Altair plays, I won’t deny it, very straightforward, melodic, and accessible European power metal of the sort that I might sometimes deem “unimaginative” or “basic”. The chord progressions are, after all, extremely simplistic, predictable, and unexciting. Luckily, not only is Mala a capable singer, but the cooperative, overlapping keyboard and lead guitar work is rather pleasant. The keys are a real standout on this album, delivering in every area you’d want them to: atmospheric backdrop, textural depth, carrying strong melodies, and even delivering some very competent solo work.
The first few songs come off as a fairlycookie-cutter. The tempo is blanket medium-fast, and for a six-part band, things really seem to be quite minimalistic, instrumentally. The title track, however, pivots the album from first to second half with considerable grace. Emotive melodies, marvelously smooth keyboard segments, and more varied percussive work characterize “Lost Eden”, and the tune flows seamlessly into the liberating soft-rock epic “Freedom Is The Key”. “Rise To The Moon” is another exception from the general rule. This eight minute track boasts a good deal of breakaway lead guitar, a very fresh chorus, and rhythmic elements that are faster (if no more exceptional) than most of the rest of the album.

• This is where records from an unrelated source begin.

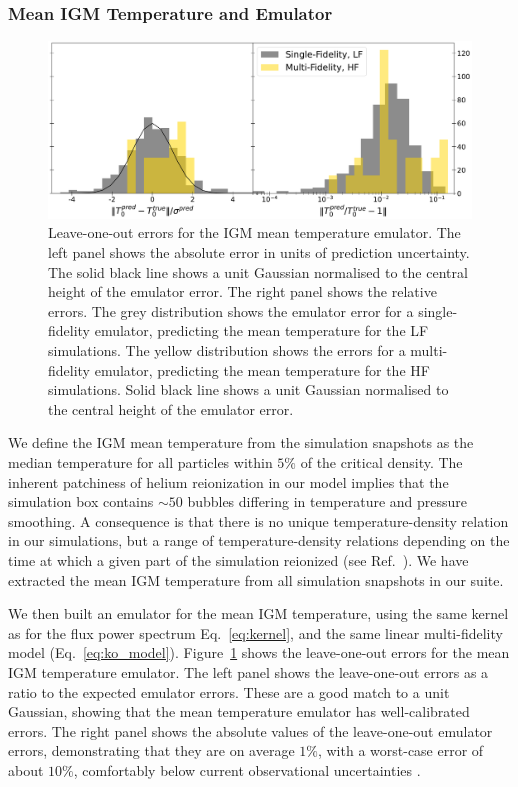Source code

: \documentclass[a4paper,11pt]{article}
\begin{document}

\subsubsection{Mean IGM Temperature and Emulator}

\begin{figure}
    \centering
    \includegraphics[width=\textwidth]{figures/t0emu_errors.pdf}
    \caption{\label{fig:t0_error}
    Leave-one-out errors for the IGM mean temperature emulator.
    The left panel shows the absolute error in units of prediction uncertainty. The solid black line shows a unit Gaussian normalised to the central height of the emulator error. The right panel shows the relative errors.
    The grey distribution shows the emulator error for a single-fidelity emulator, predicting the mean temperature for the LF simulations.
    The yellow distribution shows the errors for a multi-fidelity emulator, predicting the mean temperature for the HF simulations. Solid black line shows a unit Gaussian normalised to the central height of the emulator error.
    }
\end{figure}

We define the IGM mean temperature from the simulation snapshots as the median temperature for all particles within $5\%$ of the critical density.
The inherent patchiness of helium reionization in our model implies that the simulation box contains $\sim 50$ bubbles differing in temperature and pressure smoothing. A consequence is that there is no unique temperature-density relation in our simulations, but a range of temperature-density relations depending on the time at which a given part of the simulation reionized (see Ref.~\cite{UptonSanderbeck:2020}). We have extracted the mean IGM temperature from all simulation snapshots in our suite.

We then built an emulator for the mean IGM temperature, using the same kernel as for the flux power spectrum Eq.~\ref{eq:kernel}, and the same linear multi-fidelity model (Eq.~\ref{eq:ko_model}). Figure~\ref{fig:t0_error} shows the leave-one-out errors for the mean IGM temperature emulator. The left panel shows the leave-one-out errors as a ratio to the expected emulator errors. These are a good match to a unit Gaussian, showing that the mean temperature emulator has well-calibrated errors. The right panel shows the absolute values of the leave-one-out emulator errors, demonstrating that they are on average $1\%$, with a worst-case error of about $10\%$, comfortably below current observational uncertainties \cite{Gaikwad:2020}.
\end{document}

In overall perspective however, I find Lost Eden to be too generic to leave much of an impression. Approximately half the tracks (not including the instrumental prelude and the aforementioned songs) have near-identical drum work, good but unexceptional melodies, and not enough breakaway talent in any department to disguise the relatively bare bones of the group’s compositions. For those who enjoy -or at least don’t mind – very straightforward (read: no complexities or strong influences from other genres), fluffy power metal, this is pretty forthright stuff. However, even generally being a fan of exactly what I just described, I find this to be nothing special. Nothing that Altair does on Lost Eden has not already been accomplished previously or with greater gusto, plain and simple. There are some interesting ideas, and those who enjoy good keyboard work in the power metal might chance a look, but otherwise there is much more ripe fruit for the picking, especially this year.